Mine Tailings Storage: Safety Is No Accident

Case study: Marinduque, Philippines, 1996

In 1996, Marcopper Mining Corporation, 39.9 per cent owned by Canadian Placer Dome, began mining the Mount Tapian copper- gold deposit on the island of Marinduque in the Philippines. By 1990 the mine was exhausted and the company opened a second site at San Antonio, three kilometres away. Following a failed attempt to obtain permission to dispose of tailings directly into the sea, the company was granted a 10-year certificate to deposit tailings into the mined-out Tapian Pit. Tunnels that had previously been used to drain the pit were sealed with concrete to contain the tailings.
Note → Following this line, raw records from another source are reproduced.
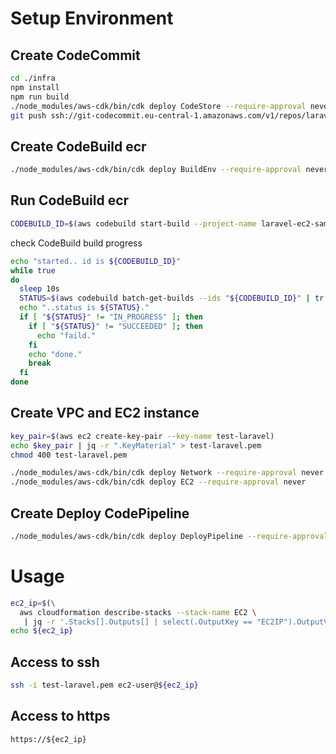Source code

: # Setup Environment

## Create CodeCommit

```bash
cd ./infra
npm install
npm run build
./node_modules/aws-cdk/bin/cdk deploy CodeStore --require-approval never
git push ssh://git-codecommit.eu-central-1.amazonaws.com/v1/repos/laravel-ec2-sample --all
```

## Create CodeBuild ecr

```bash
./node_modules/aws-cdk/bin/cdk deploy BuildEnv --require-approval never
```

## Run CodeBuild ecr
```bash
CODEBUILD_ID=$(aws codebuild start-build --project-name laravel-ec2-sample-ecr --source-version master | tr -d "\n" | jq -r '.build.id')
```
check CodeBuild build progress
```bash
echo "started.. id is ${CODEBUILD_ID}"
while true
do
  sleep 10s
  STATUS=$(aws codebuild batch-get-builds --ids "${CODEBUILD_ID}" | tr -d "\n" | jq -r '.builds[].buildStatus')
  echo "..status is ${STATUS}."
  if [ "${STATUS}" != "IN_PROGRESS" ]; then
    if [ "${STATUS}" != "SUCCEEDED" ]; then
      echo "faild."
    fi
    echo "done."
    break
  fi
done
```

## Create VPC and EC2 instance

```bash
key_pair=$(aws ec2 create-key-pair --key-name test-laravel)
echo $key_pair | jq -r ".KeyMaterial" > test-laravel.pem
chmod 400 test-laravel.pem
```

```bash
./node_modules/aws-cdk/bin/cdk deploy Network --require-approval never
./node_modules/aws-cdk/bin/cdk deploy EC2 --require-approval never
```

## Create Deploy CodePipeline

```bash
./node_modules/aws-cdk/bin/cdk deploy DeployPipeline --require-approval never
```

# Usage

```bash
ec2_ip=$(\
  aws cloudformation describe-stacks --stack-name EC2 \
   | jq -r '.Stacks[].Outputs[] | select(.OutputKey == "EC2IP").OutputValue')
echo ${ec2_ip}
```

## Access to ssh

```bash
ssh -i test-laravel.pem ec2-user@${ec2_ip}
```

## Access to https

```
https://${ec2_ip}
```
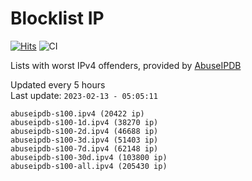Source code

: # Blocklist IP

[![Hits](https://hits.seeyoufarm.com/api/count/incr/badge.svg?url=https%3A%2F%2Fgithub.com%2Fborestad%2Fblocklist-ip%2F&count_bg=%2379C83D&title_bg=%23555555&icon=&icon_color=%23E7E7E7&title=hits&edge_flat=false)](https://hits.seeyoufarm.com)  ![CI](https://img.shields.io/github/workflow/status/borestad/blocklist-ip/CI?style=flat-square)

Lists with worst IPv4 offenders, provided by [AbuseIPDB](https://www.abuseipdb.com/)

<!-- FOOTER-PLACEHOLDER -->
Updated every 5 hours<br>
Last update: `2023-02-13 - 05:05:11`
```
abuseipdb-s100.ipv4 (20422 ip)
abuseipdb-s100-1d.ipv4 (38270 ip)
abuseipdb-s100-2d.ipv4 (46688 ip)
abuseipdb-s100-3d.ipv4 (51403 ip)
abuseipdb-s100-7d.ipv4 (62148 ip)
abuseipdb-s100-30d.ipv4 (103800 ip)
abuseipdb-s100-all.ipv4 (205430 ip)
```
On 24 March 1996, after four years of tailings disposal into the Tapian Pit, the plug in the drainage tunnel leading to the Boac River gave way, resulting in one of the most catastrophic mining disasters in history (Figure 13). Three to four million tons of metal-enriched and acid-generating tailings were discharged into the 26-kilometre-long Boac River, flooding villages and agricultural land. An investigative team from the United Nations visited the island shortly after the tailings spill and noted: “… it is unclear why an environmental impact assessment of the Tapian Pit option was never carried out; why no apparent efforts had been made to find an alternative disposal method and site … why no monitoring of the portal area was being carried out even though it was reported to the U.N. Mission that the mine tailings had been escaping in some quantity for a considerable period of time. The unconventional use of the Tapian Pit as a containment system for tailings, particularly because of the presence of a disused drainage tunnel near its bottom, should have been sufficient to ensure that risk assessment and contingency

planning were carried out. Furthermore, it is clear from cross- sectional diagrams of the drainage tunnel that were reviewed at the mine site that fracture zones and ground water seepage were likely to occur along its length.” (UNEP 1996). The United Nations team noticed unrelated leaks in other mine structures and concluded, “it is evident that environmental management was not a high priority for Marcopper” (UNEP 1996). Placer Dome divested from Marcopper a year after the spill and consistently denied responsibility for the disaster, blaming it instead on a small earthquake that happened a week before the collapse (Coumans 1999). Initially, the company pledged to clean up the Boac River, but this has not been achieved and a large quantity of tailings remain in the river system (Macdonald and Southall 2005). The Philippine Department of Environment and Natural Resources has rejected the proposed clean-up methods, due to concerns about additional environmental and safety issues. The companies involved have paid no compensation, although two years after the disaster, communities impacted along the Boac River had received a total of 21.6 million pesos (approximately $426 000) from the government’s Environmental Guarantee Fund – this equates to around $124 per household (Bennagen 1998). The Boac River was essentially destroyed by the spill, which resulted in the complete loss of river-based sources of livelihood. The few environmental studies of the river that have been carried out suggest there will likely be ongoing acid leaching of heavy metal from the tailings, which will continue to contaminate the river (Taylor 1999; USGS 2000).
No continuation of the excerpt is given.